Liberamente ispirato all’opera di Shakespeare
Scritto e diretto da Luigi Lo Cascio
Con: Vincenzo Pirrotta, Luigi Lo Cascio, Valentina Cenni e Giovanni Calcagno
Al teatro Quirino di Roma fino al 29 marzo
“Un Otello scarnificato, ridotto a tre, anzi quattro personaggi: il condottiero, l’alfiere, Desdemona, ai quali si aggiunge l’invenzione di un soldato che si fa narratore, coscienza critica, coro. A partire da Shakespeare un altro Otello.” Con questa prospettiva Luigi Lo Cascio presenta una riscrittura dell’opera shakespeariana, che vuole soffermarsi più incisivamente su determinati piani del testo, dando per scontata la trama originale, che appare solo un punto di partenza: all’apertura del sipario la scena è spoglia, la luce è cupa, il delitto è già stato compiuto.
Il regista sceglie di rappresentare il dramma in dialetto siciliano, conferendo alle parole una musicalità e una passionalità che coinvolge e affascina, mettendo in secondo piano eventuali difficoltà di comprensione. L’unica a parlare italiano è Desdemona, qui mite eroina guerriera senza abiti sfarzosi.
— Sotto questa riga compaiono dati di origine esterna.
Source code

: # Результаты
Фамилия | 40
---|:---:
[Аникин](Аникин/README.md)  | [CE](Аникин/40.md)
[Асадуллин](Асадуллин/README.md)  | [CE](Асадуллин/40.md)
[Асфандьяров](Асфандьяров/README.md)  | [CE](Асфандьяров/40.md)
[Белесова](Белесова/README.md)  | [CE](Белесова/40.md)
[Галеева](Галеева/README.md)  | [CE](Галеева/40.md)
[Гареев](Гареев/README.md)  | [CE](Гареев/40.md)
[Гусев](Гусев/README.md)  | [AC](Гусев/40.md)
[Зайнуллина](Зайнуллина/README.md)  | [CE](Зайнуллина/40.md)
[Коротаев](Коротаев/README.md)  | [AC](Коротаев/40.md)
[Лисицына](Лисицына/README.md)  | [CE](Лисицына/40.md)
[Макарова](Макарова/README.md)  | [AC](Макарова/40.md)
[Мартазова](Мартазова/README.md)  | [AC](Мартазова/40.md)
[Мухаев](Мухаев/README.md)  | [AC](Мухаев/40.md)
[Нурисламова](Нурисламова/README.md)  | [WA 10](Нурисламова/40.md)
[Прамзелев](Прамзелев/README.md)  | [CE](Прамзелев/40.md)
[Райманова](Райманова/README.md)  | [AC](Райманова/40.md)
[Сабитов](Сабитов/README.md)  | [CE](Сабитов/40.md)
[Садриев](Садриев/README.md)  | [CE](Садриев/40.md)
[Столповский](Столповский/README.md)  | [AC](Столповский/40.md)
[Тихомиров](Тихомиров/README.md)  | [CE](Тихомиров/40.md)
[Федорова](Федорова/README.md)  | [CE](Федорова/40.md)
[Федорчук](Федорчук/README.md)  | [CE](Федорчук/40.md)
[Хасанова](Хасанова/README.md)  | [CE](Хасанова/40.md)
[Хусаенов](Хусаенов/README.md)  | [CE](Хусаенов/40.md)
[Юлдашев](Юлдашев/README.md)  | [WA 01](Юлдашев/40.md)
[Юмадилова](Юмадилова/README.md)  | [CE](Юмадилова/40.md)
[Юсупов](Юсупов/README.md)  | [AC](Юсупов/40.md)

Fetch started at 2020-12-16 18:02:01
La sua voce chiara e perfetta le dona una certa sacralità, ma al tempo stesso l’allontana da Otello e dal suo mondo: risultano inconciliabili per il semplice fatto di essere uomo e donna.
Quello che Lo Cascio porta in scena è un dramma individuale, che punta a scavare nella psicologia dei personaggi e nei loro dissidi interiori. Il carismatico Vincenzo Pirrotta dà vita a un Otello rigorosamente bianco, in un percorso emotivo che lo renderà sempre più dilaniato dalla gelosia, fino all’esplosione della follia: la sua bestialità non è dovuta al colore della pelle, ma alla sua natura di essere umano.
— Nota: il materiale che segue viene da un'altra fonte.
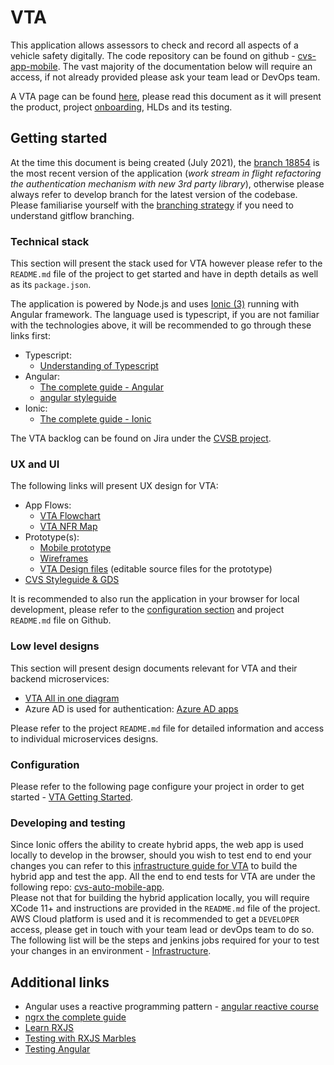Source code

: # VTA

This application allows assessors to check and record all aspects of a vehicle safety digitally.
The code repository can be found on github - [cvs-app-mobile](https://github.com/dvsa/cvs-app-mobile/).
The vast majority of the documentation below will require an access, if not already provided please ask your team lead or DevOps team.

A VTA page can be found [here](https://wiki.dvsacloud.uk/pages/viewpage.action?spaceKey=HVT&title=VTA), please read this document as it will present the product, project [onboarding](https://wiki.dvsacloud.uk/display/HVT/Technical+Onboarding), HLDs and its testing.

## Getting started

At the time this document is being created (July 2021), the [branch 18854](https://github.com/dvsa/cvs-app-mobile/tree/feature/CVSB-18854) is the most recent version of the application (_work stream in flight refactoring the authentication mechanism with new 3rd party library_), otherwise please always refer to develop branch for the latest version of the codebase.
Please familiarise yourself with the [branching strategy](../2-tooling/README.md#branching-and-merging-strategy) if you need to understand gitflow branching.

### Technical stack

This section will present the stack used for VTA however please refer to the `README.md` file of the project to get started and have in depth details as well as its `package.json`.

The application is powered by Node.js and uses [Ionic (3)](https://ionicframework.com/docs/v3/) running with Angular framework. The language used is typescript, if you are not familiar with the technologies above, it will be recommended to go through these links first:

- Typescript:
  - [Understanding of Typescript](https://www.udemy.com/share/101sTi2@FEdgfWJgc1YPdkZDBHFxfj5HY1di/)
- Angular:
  - [The complete guide - Angular](https://www.udemy.com/share/101WAU2@PW5gblpfSlQIcEBSO0tOfRRt/)
  - [angular styleguide](https://angular.io/guide/styleguide)
- Ionic:
  - [The complete guide - Ionic](https://www.udemy.com/share/101Yxa2@FEdKblpfSlQIcEB4Eks=/)

The VTA backlog can be found on Jira under the [CVSB project](https://jira.dvsacloud.uk/secure/RapidBoard.jspa?rapidView=695&projectKey=CVSB&quickFilter=3738&quickFilter=3736).

### UX and UI

The following links will present UX design for VTA:

- App Flows:
  - [VTA Flowchart](https://wiki.dvsacloud.uk/display/HVT/VTA+Flowchart)
  - [VTA NFR Map](https://wiki.dvsacloud.uk/display/HVT/Mobile+App+Flow)
- Prototype(s):
  - [Mobile prototype](https://marvelapp.com/prototype/434h2c5/screen/53635491)
  - [Wireframes](https://wiki.dvsacloud.uk/pages/viewpage.action?pageId=33594455)
  - [VTA Design files](https://wiki.dvsacloud.uk/display/HVT/VTA+design+files) (editable source files for the prototype)
- [CVS Styleguide & GDS](https://wiki.dvsacloud.uk/pages/viewpage.action?pageId=33437373)

It is recommended to also run the application in your browser for local development, please refer to the [configuration section](#configuration) and project `README.md` file on Github.

### Low level designs

This section will present design documents relevant for VTA and their backend microservices:

- [VTA All in one diagram](https://wiki.dvsacloud.uk/pages/viewpage.action?pageId=79254695)
- Azure AD is used for authentication: [Azure AD apps](https://wiki.dvsacloud.uk/display/HVT/Azure+AD+Apps)

Please refer to the project `README.md` file for detailed information and access to individual microservices designs.

### Configuration

Please refer to the following page configure your project in order to get started - [VTA Getting Started](https://wiki.dvsacloud.uk/display/HVT/Getting+started+with+the+Mobile+App).

### Developing and testing

Since Ionic offers the ability to create hybrid apps, the web app is used locally to develop in the browser, should you wish to test end to end your changes you can refer to this [infrastructure guide for VTA](https://wiki.dvsacloud.uk/display/HVT/VTA#VTA-Infrastructure) to build the hybrid app and test the app.
All the end to end tests for VTA are under the following repo: [cvs-auto-mobile-app](https://github.com/dvsa/cvs-auto-mobile-app).<br>
Please not that for building the hybrid application locally, you will require XCode 11+ and instructions are provided in the `README.md` file of the project.
<br>
AWS Cloud platform is used and it is recommended to get a `DEVELOPER` access, please get in touch with your team lead or devOps team to do so.
The following list will be the steps and jenkins jobs required for your to test your changes in an environment - [Infrastructure](https://wiki.dvsacloud.uk/pages/viewpage.action?pageId=36870584).

## Additional links

- Angular uses a reactive programming pattern - [angular reactive course](https://www.udemy.com/share/101Zxa2@PW1gVEtKSVQLc0dEAXRnVD5HSlc=/)
- [ngrx the complete guide](https://www.udemy.com/share/1026ZI2@PW5KfWJZS1AOckBBBEtnfg==/)
- [Learn RXJS](https://www.learnrxjs.io/)
- [Testing with RXJS Marbles](https://rxmarbles.com/)
- [Testing Angular](https://www.udemy.com/share/1026k42@FEdgV2JjSVQLc0dEAXRNfRRtSg==/)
Non c’è nessun ordine cronologico, ma continui salti temporali legati insieme dal narratore-soldato che comunica direttamente con il pubblico: attraverso il suo racconto, il regista dà corpo a nuovi spunti creativi, in assoluta coerenza con l’originale. Con un intenso monologo, Iago, interpretato dallo stesso Lo Cascio, indaga nel suo vissuto e nel suo trauma infantile, mentre il finale appassionante e originale, si distacca dal clima di tensione precedente, offrendo immagini oniriche poetiche e inaspettate.
Portare in scena un’opera di Shakespeare nel 2015 è senza dubbio un’impresa rischiosa, sia che si scelga di proporla secondo la pura tradizione elisabettiana, sfidando sfrontatamente il mito, sia che la si affronti trasversalmente, proponendo una nuova visione che sia in grado di mantenere la poesia e le tematiche originali, ma in un’ottica più vicina alla percezione del pubblico di oggi. Quest’ultimo è stato l’approccio di Lo Cascio: l’interpretazione emozionante degli attori arricchisce un testo che non è un semplice adattamento, ma una scrittura nuova, carica di sentimento e ricerca.